▶ Problem details
In the material below, find the line containing "3. [BASH](https://youtu.be/F-gskSl4pwQ)<br>" and the line containing "2. [Cyber Security", then reproduce exactly both of them and every line between, and nothing else.
▶
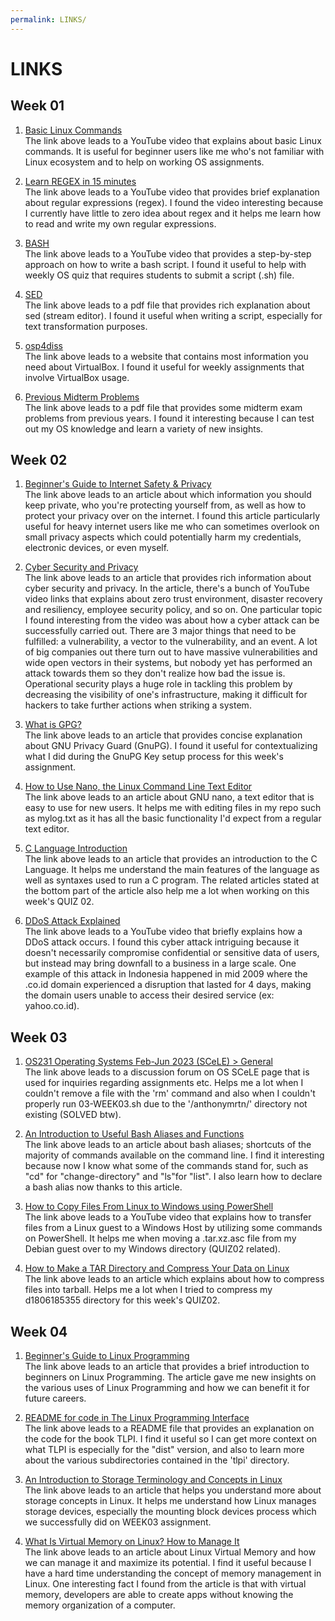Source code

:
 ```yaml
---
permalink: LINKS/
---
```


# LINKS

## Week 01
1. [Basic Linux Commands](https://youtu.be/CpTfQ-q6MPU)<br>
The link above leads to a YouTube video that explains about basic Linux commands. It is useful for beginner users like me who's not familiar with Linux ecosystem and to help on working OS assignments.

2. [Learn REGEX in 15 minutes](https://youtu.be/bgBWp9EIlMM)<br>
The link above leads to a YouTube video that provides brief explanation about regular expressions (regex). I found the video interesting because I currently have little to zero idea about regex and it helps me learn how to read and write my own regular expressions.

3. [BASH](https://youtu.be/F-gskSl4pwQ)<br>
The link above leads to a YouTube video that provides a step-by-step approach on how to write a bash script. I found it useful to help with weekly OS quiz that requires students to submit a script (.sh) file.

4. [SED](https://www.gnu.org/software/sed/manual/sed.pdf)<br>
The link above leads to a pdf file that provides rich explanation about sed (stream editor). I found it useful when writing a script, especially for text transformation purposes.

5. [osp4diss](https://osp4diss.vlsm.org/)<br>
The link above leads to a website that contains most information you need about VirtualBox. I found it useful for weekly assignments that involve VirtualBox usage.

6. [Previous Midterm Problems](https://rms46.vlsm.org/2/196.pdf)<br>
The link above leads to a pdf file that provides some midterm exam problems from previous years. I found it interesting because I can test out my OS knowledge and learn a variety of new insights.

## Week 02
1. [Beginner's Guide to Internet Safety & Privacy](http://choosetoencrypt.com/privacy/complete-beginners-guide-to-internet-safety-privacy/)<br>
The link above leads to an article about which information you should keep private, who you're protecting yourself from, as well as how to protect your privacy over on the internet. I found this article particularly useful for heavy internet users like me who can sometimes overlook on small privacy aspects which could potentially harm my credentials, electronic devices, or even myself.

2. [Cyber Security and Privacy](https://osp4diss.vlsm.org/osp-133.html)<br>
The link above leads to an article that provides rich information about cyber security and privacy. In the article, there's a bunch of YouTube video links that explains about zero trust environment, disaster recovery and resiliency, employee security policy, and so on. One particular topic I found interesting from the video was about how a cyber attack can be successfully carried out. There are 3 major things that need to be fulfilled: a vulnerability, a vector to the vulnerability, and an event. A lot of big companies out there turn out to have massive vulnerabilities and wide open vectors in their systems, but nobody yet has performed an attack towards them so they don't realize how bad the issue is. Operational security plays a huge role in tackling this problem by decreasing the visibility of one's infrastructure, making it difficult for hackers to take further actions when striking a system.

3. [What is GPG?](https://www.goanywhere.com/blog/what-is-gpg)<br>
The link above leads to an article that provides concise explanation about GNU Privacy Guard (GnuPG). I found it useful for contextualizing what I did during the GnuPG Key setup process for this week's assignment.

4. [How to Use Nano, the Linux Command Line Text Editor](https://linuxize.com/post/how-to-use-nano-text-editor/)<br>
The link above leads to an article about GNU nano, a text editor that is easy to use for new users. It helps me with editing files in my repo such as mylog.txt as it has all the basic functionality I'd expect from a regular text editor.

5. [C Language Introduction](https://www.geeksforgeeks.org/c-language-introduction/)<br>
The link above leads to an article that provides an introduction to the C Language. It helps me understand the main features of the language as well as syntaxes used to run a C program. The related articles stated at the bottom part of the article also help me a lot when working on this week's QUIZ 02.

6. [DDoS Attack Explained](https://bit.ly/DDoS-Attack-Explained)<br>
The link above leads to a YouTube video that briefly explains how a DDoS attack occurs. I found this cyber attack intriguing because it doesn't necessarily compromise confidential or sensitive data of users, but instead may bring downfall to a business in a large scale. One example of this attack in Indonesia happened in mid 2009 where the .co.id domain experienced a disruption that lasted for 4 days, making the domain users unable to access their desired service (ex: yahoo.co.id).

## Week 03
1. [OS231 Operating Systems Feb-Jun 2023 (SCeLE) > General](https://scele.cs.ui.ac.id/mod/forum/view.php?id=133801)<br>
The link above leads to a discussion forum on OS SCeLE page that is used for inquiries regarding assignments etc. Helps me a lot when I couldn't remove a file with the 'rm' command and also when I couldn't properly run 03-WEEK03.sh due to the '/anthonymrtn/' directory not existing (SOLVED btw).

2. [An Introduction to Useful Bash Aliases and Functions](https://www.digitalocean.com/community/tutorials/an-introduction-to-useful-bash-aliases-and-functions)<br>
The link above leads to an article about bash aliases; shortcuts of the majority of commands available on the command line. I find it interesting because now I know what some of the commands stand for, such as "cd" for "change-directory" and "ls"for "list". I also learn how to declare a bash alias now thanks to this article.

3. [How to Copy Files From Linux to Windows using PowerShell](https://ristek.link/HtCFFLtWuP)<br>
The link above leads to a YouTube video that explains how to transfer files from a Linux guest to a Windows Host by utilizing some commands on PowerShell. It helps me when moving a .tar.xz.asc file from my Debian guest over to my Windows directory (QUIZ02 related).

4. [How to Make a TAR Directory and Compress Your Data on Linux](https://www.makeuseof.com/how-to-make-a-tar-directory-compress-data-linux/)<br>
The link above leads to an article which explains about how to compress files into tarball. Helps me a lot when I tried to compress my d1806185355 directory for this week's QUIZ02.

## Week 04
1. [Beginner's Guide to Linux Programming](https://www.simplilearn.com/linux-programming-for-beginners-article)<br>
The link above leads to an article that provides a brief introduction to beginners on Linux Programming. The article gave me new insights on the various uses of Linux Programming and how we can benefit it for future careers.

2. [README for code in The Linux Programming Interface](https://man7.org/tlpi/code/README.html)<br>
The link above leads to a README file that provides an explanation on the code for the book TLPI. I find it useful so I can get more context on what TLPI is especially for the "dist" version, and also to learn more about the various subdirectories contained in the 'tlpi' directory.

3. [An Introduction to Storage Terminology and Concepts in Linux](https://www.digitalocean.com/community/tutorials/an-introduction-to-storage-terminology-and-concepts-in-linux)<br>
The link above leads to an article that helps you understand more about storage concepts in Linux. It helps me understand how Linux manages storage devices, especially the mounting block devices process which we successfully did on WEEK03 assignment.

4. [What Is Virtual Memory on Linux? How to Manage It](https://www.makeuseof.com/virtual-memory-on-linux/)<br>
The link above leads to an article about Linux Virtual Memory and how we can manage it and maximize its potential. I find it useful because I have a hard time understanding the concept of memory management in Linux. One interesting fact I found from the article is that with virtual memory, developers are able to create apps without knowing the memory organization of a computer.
◀
▶
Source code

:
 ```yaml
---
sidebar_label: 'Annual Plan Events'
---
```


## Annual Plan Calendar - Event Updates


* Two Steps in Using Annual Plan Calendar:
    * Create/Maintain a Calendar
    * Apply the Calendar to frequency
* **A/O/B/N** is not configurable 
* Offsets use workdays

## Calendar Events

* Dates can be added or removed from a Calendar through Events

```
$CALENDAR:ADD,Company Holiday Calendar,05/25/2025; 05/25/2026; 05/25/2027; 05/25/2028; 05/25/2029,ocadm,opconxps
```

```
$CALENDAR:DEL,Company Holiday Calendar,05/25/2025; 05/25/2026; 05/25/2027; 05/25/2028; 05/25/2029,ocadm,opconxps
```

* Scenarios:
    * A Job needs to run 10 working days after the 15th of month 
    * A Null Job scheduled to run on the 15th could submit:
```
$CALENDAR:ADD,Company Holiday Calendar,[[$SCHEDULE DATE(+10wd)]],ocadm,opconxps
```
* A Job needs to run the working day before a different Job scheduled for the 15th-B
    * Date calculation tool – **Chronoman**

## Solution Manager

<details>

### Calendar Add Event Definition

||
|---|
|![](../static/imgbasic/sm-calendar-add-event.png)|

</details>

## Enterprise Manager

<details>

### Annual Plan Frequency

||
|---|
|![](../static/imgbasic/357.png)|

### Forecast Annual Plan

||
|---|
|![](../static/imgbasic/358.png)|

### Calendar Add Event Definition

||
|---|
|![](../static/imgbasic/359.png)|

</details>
◀
▶ Task answer
3. [BASH](https://youtu.be/F-gskSl4pwQ)<br>
The link above leads to a YouTube video that provides a step-by-step approach on how to write a bash script. I found it useful to help with weekly OS quiz that requires students to submit a script (.sh) file.

4. [SED](https://www.gnu.org/software/sed/manual/sed.pdf)<br>
The link above leads to a pdf file that provides rich explanation about sed (stream editor). I found it useful when writing a script, especially for text transformation purposes.

5. [osp4diss](https://osp4diss.vlsm.org/)<br>
The link above leads to a website that contains most information you need about VirtualBox. I found it useful for weekly assignments that involve VirtualBox usage.

6. [Previous Midterm Problems](https://rms46.vlsm.org/2/196.pdf)<br>
The link above leads to a pdf file that provides some midterm exam problems from previous years. I found it interesting because I can test out my OS knowledge and learn a variety of new insights.

## Week 02
1. [Beginner's Guide to Internet Safety & Privacy](http://choosetoencrypt.com/privacy/complete-beginners-guide-to-internet-safety-privacy/)<br>
The link above leads to an article about which information you should keep private, who you're protecting yourself from, as well as how to protect your privacy over on the internet. I found this article particularly useful for heavy internet users like me who can sometimes overlook on small privacy aspects which could potentially harm my credentials, electronic devices, or even myself.

2. [Cyber Security and Privacy](https://osp4diss.vlsm.org/osp-133.html)<br>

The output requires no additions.